__EXERCISE__
Search the entries for the word "दशरथस". Copy every line that holds it.

__RECORDS PROVIDED__
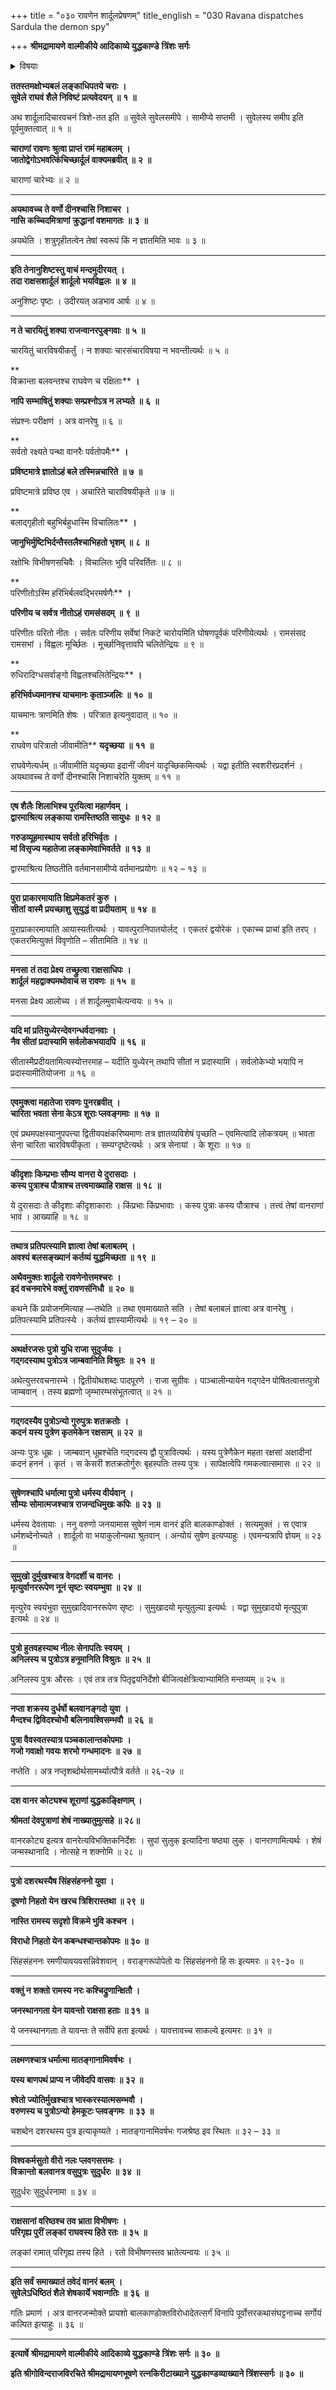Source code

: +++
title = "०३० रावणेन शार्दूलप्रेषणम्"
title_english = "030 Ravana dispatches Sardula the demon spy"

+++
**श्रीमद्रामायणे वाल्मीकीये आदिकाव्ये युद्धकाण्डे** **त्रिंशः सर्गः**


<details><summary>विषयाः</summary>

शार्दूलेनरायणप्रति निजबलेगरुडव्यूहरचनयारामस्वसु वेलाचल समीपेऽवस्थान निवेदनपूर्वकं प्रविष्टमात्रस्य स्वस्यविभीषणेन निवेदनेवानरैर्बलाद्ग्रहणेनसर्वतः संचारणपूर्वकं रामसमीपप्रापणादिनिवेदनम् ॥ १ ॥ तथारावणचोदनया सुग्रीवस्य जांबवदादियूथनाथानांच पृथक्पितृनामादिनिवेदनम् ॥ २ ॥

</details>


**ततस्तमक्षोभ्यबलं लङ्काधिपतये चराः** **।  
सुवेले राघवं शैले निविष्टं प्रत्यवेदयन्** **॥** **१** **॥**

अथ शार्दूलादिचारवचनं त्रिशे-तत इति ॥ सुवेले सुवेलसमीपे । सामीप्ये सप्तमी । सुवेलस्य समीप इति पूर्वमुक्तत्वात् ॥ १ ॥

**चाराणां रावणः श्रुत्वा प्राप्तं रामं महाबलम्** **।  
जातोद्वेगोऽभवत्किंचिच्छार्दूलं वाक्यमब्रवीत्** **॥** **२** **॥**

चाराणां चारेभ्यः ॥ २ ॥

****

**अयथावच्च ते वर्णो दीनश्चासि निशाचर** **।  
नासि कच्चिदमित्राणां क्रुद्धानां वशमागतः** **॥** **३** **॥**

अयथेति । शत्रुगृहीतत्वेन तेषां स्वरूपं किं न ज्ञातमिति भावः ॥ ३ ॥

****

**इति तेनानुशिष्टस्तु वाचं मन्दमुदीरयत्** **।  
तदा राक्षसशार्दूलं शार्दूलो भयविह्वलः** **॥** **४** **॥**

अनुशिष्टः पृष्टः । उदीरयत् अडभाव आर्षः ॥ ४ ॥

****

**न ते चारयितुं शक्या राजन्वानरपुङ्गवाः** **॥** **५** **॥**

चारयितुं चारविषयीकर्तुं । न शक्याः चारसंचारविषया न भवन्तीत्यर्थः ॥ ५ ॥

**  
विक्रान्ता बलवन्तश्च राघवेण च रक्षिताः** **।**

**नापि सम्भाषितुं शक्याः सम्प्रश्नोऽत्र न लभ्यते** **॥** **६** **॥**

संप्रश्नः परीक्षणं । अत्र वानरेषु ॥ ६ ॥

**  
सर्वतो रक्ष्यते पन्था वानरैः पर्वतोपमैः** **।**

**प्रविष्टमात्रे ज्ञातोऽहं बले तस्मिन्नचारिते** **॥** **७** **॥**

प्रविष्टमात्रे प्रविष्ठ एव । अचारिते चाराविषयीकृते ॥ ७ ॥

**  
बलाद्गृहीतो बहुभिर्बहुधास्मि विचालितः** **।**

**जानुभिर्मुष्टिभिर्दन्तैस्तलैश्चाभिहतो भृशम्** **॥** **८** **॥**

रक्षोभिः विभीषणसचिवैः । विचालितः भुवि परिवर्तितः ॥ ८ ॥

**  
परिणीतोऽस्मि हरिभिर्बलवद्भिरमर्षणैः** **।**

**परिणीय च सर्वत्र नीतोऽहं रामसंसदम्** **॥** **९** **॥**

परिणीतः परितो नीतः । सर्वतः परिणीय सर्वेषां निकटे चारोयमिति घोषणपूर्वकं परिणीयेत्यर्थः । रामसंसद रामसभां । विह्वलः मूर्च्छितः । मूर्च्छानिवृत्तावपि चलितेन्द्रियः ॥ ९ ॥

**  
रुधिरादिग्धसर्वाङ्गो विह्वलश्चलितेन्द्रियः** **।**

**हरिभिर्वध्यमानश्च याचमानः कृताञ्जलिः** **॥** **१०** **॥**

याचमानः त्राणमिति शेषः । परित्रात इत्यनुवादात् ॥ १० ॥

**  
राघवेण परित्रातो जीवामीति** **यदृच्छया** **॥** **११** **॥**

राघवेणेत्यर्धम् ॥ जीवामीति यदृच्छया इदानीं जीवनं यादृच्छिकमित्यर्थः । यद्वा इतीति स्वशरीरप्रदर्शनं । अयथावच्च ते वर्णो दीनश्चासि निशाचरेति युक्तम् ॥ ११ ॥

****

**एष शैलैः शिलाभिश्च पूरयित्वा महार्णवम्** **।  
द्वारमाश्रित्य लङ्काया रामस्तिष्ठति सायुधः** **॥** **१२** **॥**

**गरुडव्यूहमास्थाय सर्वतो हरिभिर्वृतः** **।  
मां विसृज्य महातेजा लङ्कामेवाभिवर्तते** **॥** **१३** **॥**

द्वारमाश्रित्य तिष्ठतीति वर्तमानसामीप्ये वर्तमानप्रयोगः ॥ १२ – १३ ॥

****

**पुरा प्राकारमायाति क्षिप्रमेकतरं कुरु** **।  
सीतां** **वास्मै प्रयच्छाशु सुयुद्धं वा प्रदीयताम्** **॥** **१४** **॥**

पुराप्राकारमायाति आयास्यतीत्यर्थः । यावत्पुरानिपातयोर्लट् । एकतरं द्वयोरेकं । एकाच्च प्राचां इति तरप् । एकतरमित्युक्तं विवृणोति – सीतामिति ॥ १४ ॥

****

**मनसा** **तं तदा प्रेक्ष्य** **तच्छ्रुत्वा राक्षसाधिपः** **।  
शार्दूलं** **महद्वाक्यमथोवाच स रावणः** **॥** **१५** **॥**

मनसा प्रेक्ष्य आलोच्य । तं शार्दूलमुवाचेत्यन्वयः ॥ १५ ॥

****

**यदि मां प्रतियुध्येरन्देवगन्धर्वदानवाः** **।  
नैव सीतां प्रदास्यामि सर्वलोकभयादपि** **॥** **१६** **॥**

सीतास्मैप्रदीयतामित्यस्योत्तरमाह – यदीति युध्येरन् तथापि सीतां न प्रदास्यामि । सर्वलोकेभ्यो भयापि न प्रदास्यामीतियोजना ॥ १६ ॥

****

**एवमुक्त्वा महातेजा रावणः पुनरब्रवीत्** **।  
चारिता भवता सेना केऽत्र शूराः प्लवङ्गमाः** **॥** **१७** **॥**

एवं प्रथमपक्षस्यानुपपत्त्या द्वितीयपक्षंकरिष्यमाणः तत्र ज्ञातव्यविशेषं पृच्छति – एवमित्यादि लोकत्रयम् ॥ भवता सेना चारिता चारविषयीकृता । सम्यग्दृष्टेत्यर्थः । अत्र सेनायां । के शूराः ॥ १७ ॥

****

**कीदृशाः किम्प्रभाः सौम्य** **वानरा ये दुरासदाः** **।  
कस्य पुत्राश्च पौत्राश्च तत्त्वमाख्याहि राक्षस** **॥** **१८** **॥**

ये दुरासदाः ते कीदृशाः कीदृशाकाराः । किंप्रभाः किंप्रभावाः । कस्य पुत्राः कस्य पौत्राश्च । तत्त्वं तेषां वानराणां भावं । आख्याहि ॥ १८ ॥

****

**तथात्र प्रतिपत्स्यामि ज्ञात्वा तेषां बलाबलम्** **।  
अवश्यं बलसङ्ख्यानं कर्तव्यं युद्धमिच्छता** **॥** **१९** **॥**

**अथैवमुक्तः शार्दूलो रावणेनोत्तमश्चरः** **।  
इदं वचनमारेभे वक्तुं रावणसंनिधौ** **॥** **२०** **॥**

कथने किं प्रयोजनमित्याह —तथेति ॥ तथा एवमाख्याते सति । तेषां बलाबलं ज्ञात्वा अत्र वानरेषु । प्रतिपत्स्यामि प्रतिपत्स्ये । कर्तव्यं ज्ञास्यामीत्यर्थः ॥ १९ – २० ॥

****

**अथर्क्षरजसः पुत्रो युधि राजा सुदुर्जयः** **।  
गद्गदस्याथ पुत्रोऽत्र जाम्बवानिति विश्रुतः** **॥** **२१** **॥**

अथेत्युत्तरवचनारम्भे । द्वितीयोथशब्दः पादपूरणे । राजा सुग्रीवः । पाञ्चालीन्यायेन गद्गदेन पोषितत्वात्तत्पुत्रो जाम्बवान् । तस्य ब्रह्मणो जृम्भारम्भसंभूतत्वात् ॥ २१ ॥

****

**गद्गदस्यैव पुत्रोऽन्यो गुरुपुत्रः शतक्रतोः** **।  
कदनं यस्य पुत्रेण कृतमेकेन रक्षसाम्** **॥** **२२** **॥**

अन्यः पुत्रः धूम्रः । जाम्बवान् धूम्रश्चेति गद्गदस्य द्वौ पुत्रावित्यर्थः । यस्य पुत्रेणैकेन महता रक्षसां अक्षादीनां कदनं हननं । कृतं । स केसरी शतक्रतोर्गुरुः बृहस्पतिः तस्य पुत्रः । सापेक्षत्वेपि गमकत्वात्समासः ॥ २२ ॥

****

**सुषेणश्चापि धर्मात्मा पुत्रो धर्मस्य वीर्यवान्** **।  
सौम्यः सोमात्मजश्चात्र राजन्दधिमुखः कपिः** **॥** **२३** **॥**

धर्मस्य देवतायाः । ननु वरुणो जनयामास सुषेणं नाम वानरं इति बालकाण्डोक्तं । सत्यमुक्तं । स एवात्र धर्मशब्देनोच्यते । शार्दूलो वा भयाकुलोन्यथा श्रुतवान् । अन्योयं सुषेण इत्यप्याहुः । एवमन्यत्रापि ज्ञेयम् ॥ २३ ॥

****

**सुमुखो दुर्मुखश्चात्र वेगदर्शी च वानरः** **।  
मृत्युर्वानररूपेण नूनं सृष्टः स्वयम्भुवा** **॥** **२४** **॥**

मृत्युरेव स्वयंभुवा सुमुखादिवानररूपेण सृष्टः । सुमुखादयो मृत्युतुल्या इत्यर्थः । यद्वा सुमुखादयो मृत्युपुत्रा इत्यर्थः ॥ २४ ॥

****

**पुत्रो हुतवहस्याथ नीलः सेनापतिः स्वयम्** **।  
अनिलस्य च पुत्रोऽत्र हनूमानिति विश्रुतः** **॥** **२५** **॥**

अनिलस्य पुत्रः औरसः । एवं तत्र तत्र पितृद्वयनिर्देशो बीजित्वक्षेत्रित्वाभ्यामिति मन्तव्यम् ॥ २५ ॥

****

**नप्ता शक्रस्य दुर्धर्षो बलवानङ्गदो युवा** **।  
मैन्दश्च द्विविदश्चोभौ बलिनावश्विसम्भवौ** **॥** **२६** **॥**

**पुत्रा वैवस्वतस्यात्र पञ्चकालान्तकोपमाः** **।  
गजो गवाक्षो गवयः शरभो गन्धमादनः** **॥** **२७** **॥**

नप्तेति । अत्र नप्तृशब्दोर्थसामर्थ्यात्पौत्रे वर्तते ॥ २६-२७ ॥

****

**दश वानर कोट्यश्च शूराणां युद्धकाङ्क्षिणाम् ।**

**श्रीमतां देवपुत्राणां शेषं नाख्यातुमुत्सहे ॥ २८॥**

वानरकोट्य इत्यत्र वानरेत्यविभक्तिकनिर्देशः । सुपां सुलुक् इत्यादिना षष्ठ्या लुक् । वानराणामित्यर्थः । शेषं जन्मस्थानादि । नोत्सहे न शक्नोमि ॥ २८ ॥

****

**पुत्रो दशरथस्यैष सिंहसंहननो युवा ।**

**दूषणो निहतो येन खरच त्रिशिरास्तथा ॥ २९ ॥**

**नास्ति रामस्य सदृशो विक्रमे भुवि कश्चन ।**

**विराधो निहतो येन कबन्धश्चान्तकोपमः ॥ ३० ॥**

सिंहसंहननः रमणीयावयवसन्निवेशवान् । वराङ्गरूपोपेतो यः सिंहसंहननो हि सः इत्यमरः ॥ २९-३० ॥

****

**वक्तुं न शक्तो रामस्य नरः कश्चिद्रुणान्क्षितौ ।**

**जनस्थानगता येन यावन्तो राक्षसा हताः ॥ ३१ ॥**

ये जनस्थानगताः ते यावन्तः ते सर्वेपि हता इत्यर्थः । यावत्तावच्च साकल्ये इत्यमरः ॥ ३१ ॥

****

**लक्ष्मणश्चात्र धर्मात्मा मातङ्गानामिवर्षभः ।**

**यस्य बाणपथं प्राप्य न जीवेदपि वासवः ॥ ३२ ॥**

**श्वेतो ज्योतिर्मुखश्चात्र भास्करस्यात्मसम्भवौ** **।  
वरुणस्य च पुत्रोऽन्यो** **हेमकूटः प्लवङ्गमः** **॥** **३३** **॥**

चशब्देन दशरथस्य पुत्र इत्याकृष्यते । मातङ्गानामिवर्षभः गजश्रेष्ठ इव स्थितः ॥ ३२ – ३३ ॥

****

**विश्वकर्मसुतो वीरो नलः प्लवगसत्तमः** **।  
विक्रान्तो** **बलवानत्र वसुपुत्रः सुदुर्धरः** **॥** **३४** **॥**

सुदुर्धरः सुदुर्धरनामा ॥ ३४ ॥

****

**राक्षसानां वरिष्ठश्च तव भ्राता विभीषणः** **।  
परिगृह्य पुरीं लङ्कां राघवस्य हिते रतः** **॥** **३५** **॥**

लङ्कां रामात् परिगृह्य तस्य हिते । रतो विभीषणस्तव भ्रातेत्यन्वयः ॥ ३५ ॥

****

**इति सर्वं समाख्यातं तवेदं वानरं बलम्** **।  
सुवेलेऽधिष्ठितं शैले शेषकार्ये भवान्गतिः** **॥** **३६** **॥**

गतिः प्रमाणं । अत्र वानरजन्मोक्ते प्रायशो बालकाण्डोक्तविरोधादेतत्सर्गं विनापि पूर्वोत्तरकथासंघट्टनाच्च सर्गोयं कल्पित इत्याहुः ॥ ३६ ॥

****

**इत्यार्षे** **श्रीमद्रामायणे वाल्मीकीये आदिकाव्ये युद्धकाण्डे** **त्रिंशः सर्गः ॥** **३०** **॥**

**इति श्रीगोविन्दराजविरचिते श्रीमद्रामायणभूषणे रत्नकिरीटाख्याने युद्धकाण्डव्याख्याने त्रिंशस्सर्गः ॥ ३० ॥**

__EXERCISE SOLUTION__
**पुत्रो दशरथस्यैष सिंहसंहननो युवा ।**
चशब्देन दशरथस्य पुत्र इत्याकृष्यते । मातङ्गानामिवर्षभः गजश्रेष्ठ इव स्थितः ॥ ३२ – ३३ ॥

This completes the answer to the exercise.